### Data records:
★ ★ ★ ★ ★ ★ ★
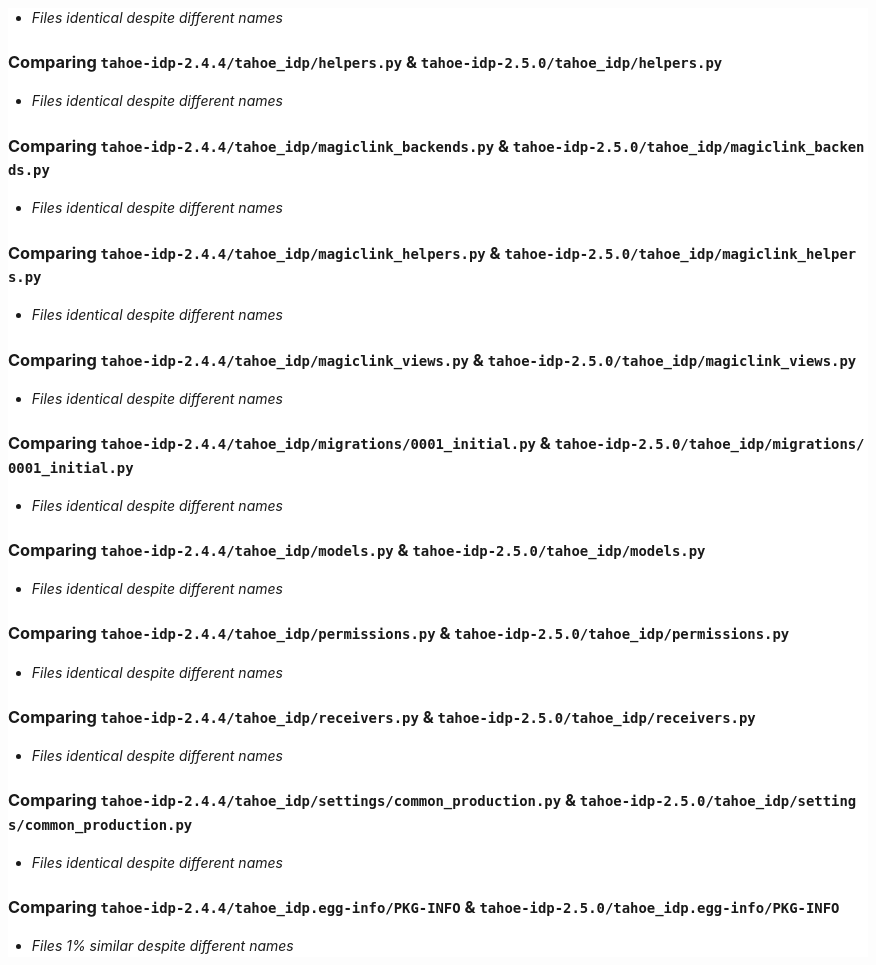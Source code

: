  * *Files identical despite different names*

### Comparing `tahoe-idp-2.4.4/tahoe_idp/helpers.py` & `tahoe-idp-2.5.0/tahoe_idp/helpers.py`

 * *Files identical despite different names*

### Comparing `tahoe-idp-2.4.4/tahoe_idp/magiclink_backends.py` & `tahoe-idp-2.5.0/tahoe_idp/magiclink_backends.py`

 * *Files identical despite different names*

### Comparing `tahoe-idp-2.4.4/tahoe_idp/magiclink_helpers.py` & `tahoe-idp-2.5.0/tahoe_idp/magiclink_helpers.py`

 * *Files identical despite different names*

### Comparing `tahoe-idp-2.4.4/tahoe_idp/magiclink_views.py` & `tahoe-idp-2.5.0/tahoe_idp/magiclink_views.py`

 * *Files identical despite different names*

### Comparing `tahoe-idp-2.4.4/tahoe_idp/migrations/0001_initial.py` & `tahoe-idp-2.5.0/tahoe_idp/migrations/0001_initial.py`

 * *Files identical despite different names*

### Comparing `tahoe-idp-2.4.4/tahoe_idp/models.py` & `tahoe-idp-2.5.0/tahoe_idp/models.py`

 * *Files identical despite different names*

### Comparing `tahoe-idp-2.4.4/tahoe_idp/permissions.py` & `tahoe-idp-2.5.0/tahoe_idp/permissions.py`

 * *Files identical despite different names*

### Comparing `tahoe-idp-2.4.4/tahoe_idp/receivers.py` & `tahoe-idp-2.5.0/tahoe_idp/receivers.py`

 * *Files identical despite different names*

### Comparing `tahoe-idp-2.4.4/tahoe_idp/settings/common_production.py` & `tahoe-idp-2.5.0/tahoe_idp/settings/common_production.py`

 * *Files identical despite different names*

### Comparing `tahoe-idp-2.4.4/tahoe_idp.egg-info/PKG-INFO` & `tahoe-idp-2.5.0/tahoe_idp.egg-info/PKG-INFO`

 * *Files 1% similar despite different names*
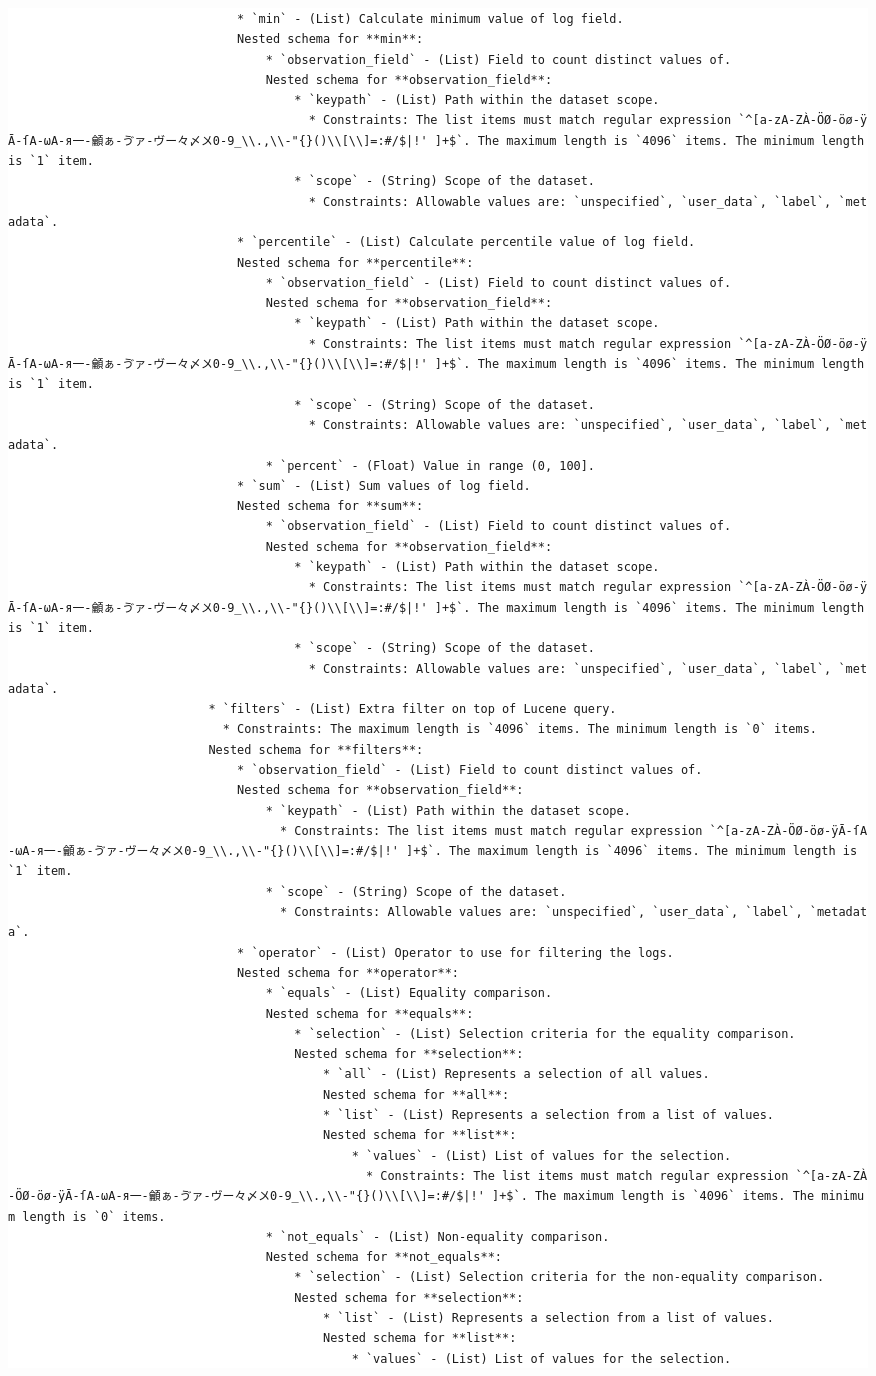 									* `min` - (List) Calculate minimum value of log field.
									Nested schema for **min**:
										* `observation_field` - (List) Field to count distinct values of.
										Nested schema for **observation_field**:
											* `keypath` - (List) Path within the dataset scope.
											  * Constraints: The list items must match regular expression `^[a-zA-ZÀ-ÖØ-öø-ÿĀ-ſΑ-ωА-я一-龥ぁ-ゔァ-ヴー々〆〤0-9_\\.,\\-"{}()\\[\\]=:#/$|!' ]+$`. The maximum length is `4096` items. The minimum length is `1` item.
											* `scope` - (String) Scope of the dataset.
											  * Constraints: Allowable values are: `unspecified`, `user_data`, `label`, `metadata`.
									* `percentile` - (List) Calculate percentile value of log field.
									Nested schema for **percentile**:
										* `observation_field` - (List) Field to count distinct values of.
										Nested schema for **observation_field**:
											* `keypath` - (List) Path within the dataset scope.
											  * Constraints: The list items must match regular expression `^[a-zA-ZÀ-ÖØ-öø-ÿĀ-ſΑ-ωА-я一-龥ぁ-ゔァ-ヴー々〆〤0-9_\\.,\\-"{}()\\[\\]=:#/$|!' ]+$`. The maximum length is `4096` items. The minimum length is `1` item.
											* `scope` - (String) Scope of the dataset.
											  * Constraints: Allowable values are: `unspecified`, `user_data`, `label`, `metadata`.
										* `percent` - (Float) Value in range (0, 100].
									* `sum` - (List) Sum values of log field.
									Nested schema for **sum**:
										* `observation_field` - (List) Field to count distinct values of.
										Nested schema for **observation_field**:
											* `keypath` - (List) Path within the dataset scope.
											  * Constraints: The list items must match regular expression `^[a-zA-ZÀ-ÖØ-öø-ÿĀ-ſΑ-ωА-я一-龥ぁ-ゔァ-ヴー々〆〤0-9_\\.,\\-"{}()\\[\\]=:#/$|!' ]+$`. The maximum length is `4096` items. The minimum length is `1` item.
											* `scope` - (String) Scope of the dataset.
											  * Constraints: Allowable values are: `unspecified`, `user_data`, `label`, `metadata`.
								* `filters` - (List) Extra filter on top of Lucene query.
								  * Constraints: The maximum length is `4096` items. The minimum length is `0` items.
								Nested schema for **filters**:
									* `observation_field` - (List) Field to count distinct values of.
									Nested schema for **observation_field**:
										* `keypath` - (List) Path within the dataset scope.
										  * Constraints: The list items must match regular expression `^[a-zA-ZÀ-ÖØ-öø-ÿĀ-ſΑ-ωА-я一-龥ぁ-ゔァ-ヴー々〆〤0-9_\\.,\\-"{}()\\[\\]=:#/$|!' ]+$`. The maximum length is `4096` items. The minimum length is `1` item.
										* `scope` - (String) Scope of the dataset.
										  * Constraints: Allowable values are: `unspecified`, `user_data`, `label`, `metadata`.
									* `operator` - (List) Operator to use for filtering the logs.
									Nested schema for **operator**:
										* `equals` - (List) Equality comparison.
										Nested schema for **equals**:
											* `selection` - (List) Selection criteria for the equality comparison.
											Nested schema for **selection**:
												* `all` - (List) Represents a selection of all values.
												Nested schema for **all**:
												* `list` - (List) Represents a selection from a list of values.
												Nested schema for **list**:
													* `values` - (List) List of values for the selection.
													  * Constraints: The list items must match regular expression `^[a-zA-ZÀ-ÖØ-öø-ÿĀ-ſΑ-ωА-я一-龥ぁ-ゔァ-ヴー々〆〤0-9_\\.,\\-"{}()\\[\\]=:#/$|!' ]+$`. The maximum length is `4096` items. The minimum length is `0` items.
										* `not_equals` - (List) Non-equality comparison.
										Nested schema for **not_equals**:
											* `selection` - (List) Selection criteria for the non-equality comparison.
											Nested schema for **selection**:
												* `list` - (List) Represents a selection from a list of values.
												Nested schema for **list**:
													* `values` - (List) List of values for the selection.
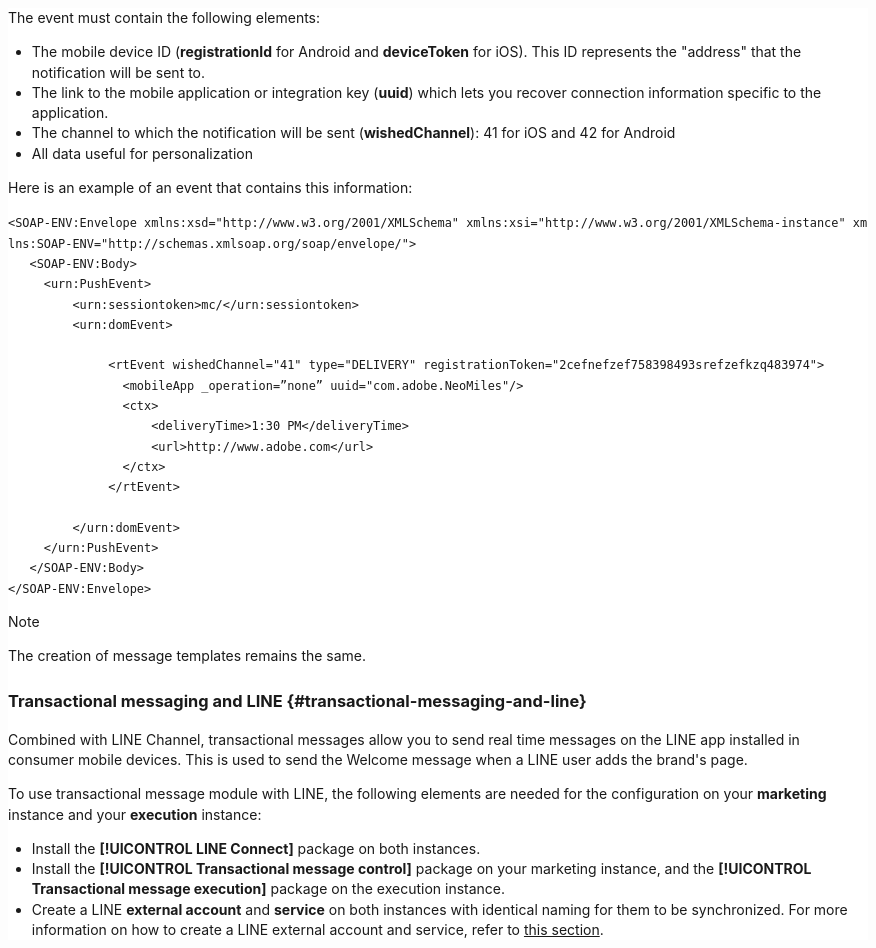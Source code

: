 The event must contain the following elements:

* The mobile device ID (**registrationId** for Android and **deviceToken** for iOS). This ID represents the "address" that the notification will be sent to. 
* The link to the mobile application or integration key (**uuid**) which lets you recover connection information specific to the application.
* The channel to which the notification will be sent (**wishedChannel**): 41 for iOS and 42 for Android
* All data useful for personalization

Here is an example of an event that contains this information:

```
<SOAP-ENV:Envelope xmlns:xsd="http://www.w3.org/2001/XMLSchema" xmlns:xsi="http://www.w3.org/2001/XMLSchema-instance" xmlns:SOAP-ENV="http://schemas.xmlsoap.org/soap/envelope/">
   <SOAP-ENV:Body>
     <urn:PushEvent>
         <urn:sessiontoken>mc/</urn:sessiontoken>
         <urn:domEvent>

              <rtEvent wishedChannel="41" type="DELIVERY" registrationToken="2cefnefzef758398493srefzefkzq483974">
                <mobileApp _operation=”none” uuid="com.adobe.NeoMiles"/>
                <ctx>
                    <deliveryTime>1:30 PM</deliveryTime>
                    <url>http://www.adobe.com</url>
                </ctx>
              </rtEvent>

         </urn:domEvent>
     </urn:PushEvent>           
   </SOAP-ENV:Body>
</SOAP-ENV:Envelope>
```

>[!NOTE]
>
>The creation of message templates remains the same.

### Transactional messaging and LINE {#transactional-messaging-and-line}

Combined with LINE Channel, transactional messages allow you to send real time messages on the LINE app installed in consumer mobile devices. This is used to send the Welcome message when a LINE user adds the brand's page.

To use transactional message module with LINE, the following elements are needed for the configuration on your **marketing** instance and your **execution** instance:

* Install the **[!UICONTROL LINE Connect]** package on both instances.
* Install the **[!UICONTROL Transactional message control]** package on your marketing instance, and the **[!UICONTROL Transactional message execution]** package on the execution instance.
* Create a LINE **external account** and **service** on both instances with identical naming for them to be synchronized. For more information on how to create a LINE external account and service, refer to [this section](../../../common/delivery/using/line-channel.md#setting-up-line-channel).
★ ★ ★ ★ ★ ★ ★
### WHAT YOU HAVE TO DO:
Leaving the images out, return every record exactly.

### COMPLETED EXERCISE:
Source code

:  * *Files identical despite different names*

### Comparing `tahoe-idp-2.4.4/tahoe_idp/helpers.py` & `tahoe-idp-2.5.0/tahoe_idp/helpers.py`

 * *Files identical despite different names*

### Comparing `tahoe-idp-2.4.4/tahoe_idp/magiclink_backends.py` & `tahoe-idp-2.5.0/tahoe_idp/magiclink_backends.py`

 * *Files identical despite different names*

### Comparing `tahoe-idp-2.4.4/tahoe_idp/magiclink_helpers.py` & `tahoe-idp-2.5.0/tahoe_idp/magiclink_helpers.py`

 * *Files identical despite different names*

### Comparing `tahoe-idp-2.4.4/tahoe_idp/magiclink_views.py` & `tahoe-idp-2.5.0/tahoe_idp/magiclink_views.py`

 * *Files identical despite different names*

### Comparing `tahoe-idp-2.4.4/tahoe_idp/migrations/0001_initial.py` & `tahoe-idp-2.5.0/tahoe_idp/migrations/0001_initial.py`

 * *Files identical despite different names*

### Comparing `tahoe-idp-2.4.4/tahoe_idp/models.py` & `tahoe-idp-2.5.0/tahoe_idp/models.py`

 * *Files identical despite different names*

### Comparing `tahoe-idp-2.4.4/tahoe_idp/permissions.py` & `tahoe-idp-2.5.0/tahoe_idp/permissions.py`

 * *Files identical despite different names*

### Comparing `tahoe-idp-2.4.4/tahoe_idp/receivers.py` & `tahoe-idp-2.5.0/tahoe_idp/receivers.py`

 * *Files identical despite different names*

### Comparing `tahoe-idp-2.4.4/tahoe_idp/settings/common_production.py` & `tahoe-idp-2.5.0/tahoe_idp/settings/common_production.py`

 * *Files identical despite different names*

### Comparing `tahoe-idp-2.4.4/tahoe_idp.egg-info/PKG-INFO` & `tahoe-idp-2.5.0/tahoe_idp.egg-info/PKG-INFO`

 * *Files 1% similar despite different names*
 									* `min` - (List) Calculate minimum value of log field.
									Nested schema for **min**:
										* `observation_field` - (List) Field to count distinct values of.
										Nested schema for **observation_field**:
											* `keypath` - (List) Path within the dataset scope.
											  * Constraints: The list items must match regular expression `^[a-zA-ZÀ-ÖØ-öø-ÿĀ-ſΑ-ωА-я一-龥ぁ-ゔァ-ヴー々〆〤0-9_\\.,\\-"{}()\\[\\]=:#/$|!' ]+$`. The maximum length is `4096` items. The minimum length is `1` item.
											* `scope` - (String) Scope of the dataset.
											  * Constraints: Allowable values are: `unspecified`, `user_data`, `label`, `metadata`.
									* `percentile` - (List) Calculate percentile value of log field.
									Nested schema for **percentile**:
										* `observation_field` - (List) Field to count distinct values of.
										Nested schema for **observation_field**:
											* `keypath` - (List) Path within the dataset scope.
											  * Constraints: The list items must match regular expression `^[a-zA-ZÀ-ÖØ-öø-ÿĀ-ſΑ-ωА-я一-龥ぁ-ゔァ-ヴー々〆〤0-9_\\.,\\-"{}()\\[\\]=:#/$|!' ]+$`. The maximum length is `4096` items. The minimum length is `1` item.
											* `scope` - (String) Scope of the dataset.
											  * Constraints: Allowable values are: `unspecified`, `user_data`, `label`, `metadata`.
										* `percent` - (Float) Value in range (0, 100].
									* `sum` - (List) Sum values of log field.
									Nested schema for **sum**:
										* `observation_field` - (List) Field to count distinct values of.
										Nested schema for **observation_field**:
											* `keypath` - (List) Path within the dataset scope.
											  * Constraints: The list items must match regular expression `^[a-zA-ZÀ-ÖØ-öø-ÿĀ-ſΑ-ωА-я一-龥ぁ-ゔァ-ヴー々〆〤0-9_\\.,\\-"{}()\\[\\]=:#/$|!' ]+$`. The maximum length is `4096` items. The minimum length is `1` item.
											* `scope` - (String) Scope of the dataset.
											  * Constraints: Allowable values are: `unspecified`, `user_data`, `label`, `metadata`.
								* `filters` - (List) Extra filter on top of Lucene query.
								  * Constraints: The maximum length is `4096` items. The minimum length is `0` items.
								Nested schema for **filters**:
									* `observation_field` - (List) Field to count distinct values of.
									Nested schema for **observation_field**:
										* `keypath` - (List) Path within the dataset scope.
										  * Constraints: The list items must match regular expression `^[a-zA-ZÀ-ÖØ-öø-ÿĀ-ſΑ-ωА-я一-龥ぁ-ゔァ-ヴー々〆〤0-9_\\.,\\-"{}()\\[\\]=:#/$|!' ]+$`. The maximum length is `4096` items. The minimum length is `1` item.
										* `scope` - (String) Scope of the dataset.
										  * Constraints: Allowable values are: `unspecified`, `user_data`, `label`, `metadata`.
									* `operator` - (List) Operator to use for filtering the logs.
									Nested schema for **operator**:
										* `equals` - (List) Equality comparison.
										Nested schema for **equals**:
											* `selection` - (List) Selection criteria for the equality comparison.
											Nested schema for **selection**:
												* `all` - (List) Represents a selection of all values.
												Nested schema for **all**:
												* `list` - (List) Represents a selection from a list of values.
												Nested schema for **list**:
													* `values` - (List) List of values for the selection.
													  * Constraints: The list items must match regular expression `^[a-zA-ZÀ-ÖØ-öø-ÿĀ-ſΑ-ωА-я一-龥ぁ-ゔァ-ヴー々〆〤0-9_\\.,\\-"{}()\\[\\]=:#/$|!' ]+$`. The maximum length is `4096` items. The minimum length is `0` items.
										* `not_equals` - (List) Non-equality comparison.
										Nested schema for **not_equals**:
											* `selection` - (List) Selection criteria for the non-equality comparison.
											Nested schema for **selection**:
												* `list` - (List) Represents a selection from a list of values.
												Nested schema for **list**:
													* `values` - (List) List of values for the selection.
Source code

: The event must contain the following elements:

* The mobile device ID (**registrationId** for Android and **deviceToken** for iOS). This ID represents the "address" that the notification will be sent to. 
* The link to the mobile application or integration key (**uuid**) which lets you recover connection information specific to the application.
* The channel to which the notification will be sent (**wishedChannel**): 41 for iOS and 42 for Android
* All data useful for personalization

Here is an example of an event that contains this information:

```
<SOAP-ENV:Envelope xmlns:xsd="http://www.w3.org/2001/XMLSchema" xmlns:xsi="http://www.w3.org/2001/XMLSchema-instance" xmlns:SOAP-ENV="http://schemas.xmlsoap.org/soap/envelope/">
   <SOAP-ENV:Body>
     <urn:PushEvent>
         <urn:sessiontoken>mc/</urn:sessiontoken>
         <urn:domEvent>

              <rtEvent wishedChannel="41" type="DELIVERY" registrationToken="2cefnefzef758398493srefzefkzq483974">
                <mobileApp _operation=”none” uuid="com.adobe.NeoMiles"/>
                <ctx>
                    <deliveryTime>1:30 PM</deliveryTime>
                    <url>http://www.adobe.com</url>
                </ctx>
              </rtEvent>

         </urn:domEvent>
     </urn:PushEvent>           
   </SOAP-ENV:Body>
</SOAP-ENV:Envelope>
```

>[!NOTE]
>
>The creation of message templates remains the same.

### Transactional messaging and LINE {#transactional-messaging-and-line}

Combined with LINE Channel, transactional messages allow you to send real time messages on the LINE app installed in consumer mobile devices. This is used to send the Welcome message when a LINE user adds the brand's page.

To use transactional message module with LINE, the following elements are needed for the configuration on your **marketing** instance and your **execution** instance:

* Install the **[!UICONTROL LINE Connect]** package on both instances.
* Install the **[!UICONTROL Transactional message control]** package on your marketing instance, and the **[!UICONTROL Transactional message execution]** package on the execution instance.
* Create a LINE **external account** and **service** on both instances with identical naming for them to be synchronized. For more information on how to create a LINE external account and service, refer to [this section](../../../common/delivery/using/line-channel.md#setting-up-line-channel).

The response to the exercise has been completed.